| Task requirements |
Each of the entries beneath this task should be written out exactly.

[Saved entries]
▽
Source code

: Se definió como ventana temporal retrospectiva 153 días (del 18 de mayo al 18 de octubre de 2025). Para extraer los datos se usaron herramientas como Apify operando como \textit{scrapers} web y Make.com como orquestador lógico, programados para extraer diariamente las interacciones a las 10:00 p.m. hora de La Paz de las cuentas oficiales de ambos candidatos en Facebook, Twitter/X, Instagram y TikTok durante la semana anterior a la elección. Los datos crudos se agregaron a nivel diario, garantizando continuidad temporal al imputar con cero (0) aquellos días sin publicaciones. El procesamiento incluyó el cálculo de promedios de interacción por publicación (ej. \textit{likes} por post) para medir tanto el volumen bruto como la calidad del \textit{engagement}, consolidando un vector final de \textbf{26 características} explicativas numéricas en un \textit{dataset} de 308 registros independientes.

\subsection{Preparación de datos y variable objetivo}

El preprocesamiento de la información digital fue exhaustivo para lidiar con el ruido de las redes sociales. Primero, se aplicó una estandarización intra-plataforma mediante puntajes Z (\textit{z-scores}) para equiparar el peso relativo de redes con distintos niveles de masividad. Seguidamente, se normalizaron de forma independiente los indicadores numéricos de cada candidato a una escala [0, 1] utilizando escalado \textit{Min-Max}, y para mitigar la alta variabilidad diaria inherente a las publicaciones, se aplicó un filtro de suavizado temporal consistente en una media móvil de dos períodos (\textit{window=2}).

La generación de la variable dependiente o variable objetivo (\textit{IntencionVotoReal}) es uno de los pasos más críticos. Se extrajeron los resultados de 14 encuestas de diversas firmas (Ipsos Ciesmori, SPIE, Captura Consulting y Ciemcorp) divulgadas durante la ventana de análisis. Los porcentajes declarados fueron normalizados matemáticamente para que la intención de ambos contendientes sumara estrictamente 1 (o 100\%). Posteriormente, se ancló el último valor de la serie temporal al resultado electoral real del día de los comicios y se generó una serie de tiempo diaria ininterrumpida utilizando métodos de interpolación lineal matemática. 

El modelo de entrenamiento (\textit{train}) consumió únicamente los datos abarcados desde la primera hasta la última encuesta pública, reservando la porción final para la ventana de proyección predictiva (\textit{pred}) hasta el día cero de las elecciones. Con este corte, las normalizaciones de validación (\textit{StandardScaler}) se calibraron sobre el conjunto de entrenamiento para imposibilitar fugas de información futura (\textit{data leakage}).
△
| Output of the task |
Source code

: Se definió como ventana temporal retrospectiva 153 días (del 18 de mayo al 18 de octubre de 2025). Para extraer los datos se usaron herramientas como Apify operando como \textit{scrapers} web y Make.com como orquestador lógico, programados para extraer diariamente las interacciones a las 10:00 p.m. hora de La Paz de las cuentas oficiales de ambos candidatos en Facebook, Twitter/X, Instagram y TikTok durante la semana anterior a la elección. Los datos crudos se agregaron a nivel diario, garantizando continuidad temporal al imputar con cero (0) aquellos días sin publicaciones. El procesamiento incluyó el cálculo de promedios de interacción por publicación (ej. \textit{likes} por post) para medir tanto el volumen bruto como la calidad del \textit{engagement}, consolidando un vector final de \textbf{26 características} explicativas numéricas en un \textit{dataset} de 308 registros independientes.

\subsection{Preparación de datos y variable objetivo}

El preprocesamiento de la información digital fue exhaustivo para lidiar con el ruido de las redes sociales. Primero, se aplicó una estandarización intra-plataforma mediante puntajes Z (\textit{z-scores}) para equiparar el peso relativo de redes con distintos niveles de masividad. Seguidamente, se normalizaron de forma independiente los indicadores numéricos de cada candidato a una escala [0, 1] utilizando escalado \textit{Min-Max}, y para mitigar la alta variabilidad diaria inherente a las publicaciones, se aplicó un filtro de suavizado temporal consistente en una media móvil de dos períodos (\textit{window=2}).

La generación de la variable dependiente o variable objetivo (\textit{IntencionVotoReal}) es uno de los pasos más críticos. Se extrajeron los resultados de 14 encuestas de diversas firmas (Ipsos Ciesmori, SPIE, Captura Consulting y Ciemcorp) divulgadas durante la ventana de análisis. Los porcentajes declarados fueron normalizados matemáticamente para que la intención de ambos contendientes sumara estrictamente 1 (o 100\%). Posteriormente, se ancló el último valor de la serie temporal al resultado electoral real del día de los comicios y se generó una serie de tiempo diaria ininterrumpida utilizando métodos de interpolación lineal matemática. 

El modelo de entrenamiento (\textit{train}) consumió únicamente los datos abarcados desde la primera hasta la última encuesta pública, reservando la porción final para la ventana de proyección predictiva (\textit{pred}) hasta el día cero de las elecciones. Con este corte, las normalizaciones de validación (\textit{StandardScaler}) se calibraron sobre el conjunto de entrenamiento para imposibilitar fugas de información futura (\textit{data leakage}).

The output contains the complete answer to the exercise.